══ Given data ══
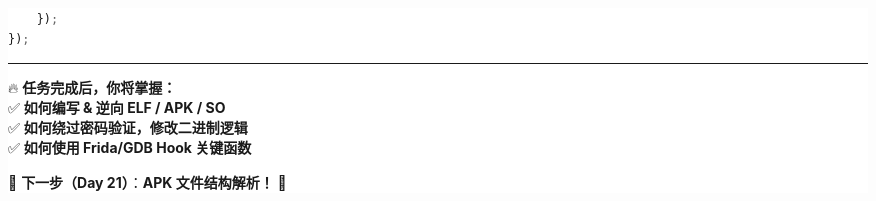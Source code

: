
 ```js
    });
});
```

---

🔥 **任务完成后，你将掌握：**  
✅ **如何编写 & 逆向 ELF / APK / SO**  
✅ **如何绕过密码验证，修改二进制逻辑**  
✅ **如何使用 Frida/GDB Hook 关键函数**  

🚀 **下一步（Day 21）**：**APK 文件结构解析！** 🎯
═══
*Action item*
Would you transcribe all of the entries above exactly, minus the images?

*Solution to the problem*
Source code

:
 ```js
    });
});
```

---

🔥 **任务完成后，你将掌握：**  
✅ **如何编写 & 逆向 ELF / APK / SO**  
✅ **如何绕过密码验证，修改二进制逻辑**  
✅ **如何使用 Frida/GDB Hook 关键函数**  

🚀 **下一步（Day 21）**：**APK 文件结构解析！** 🎯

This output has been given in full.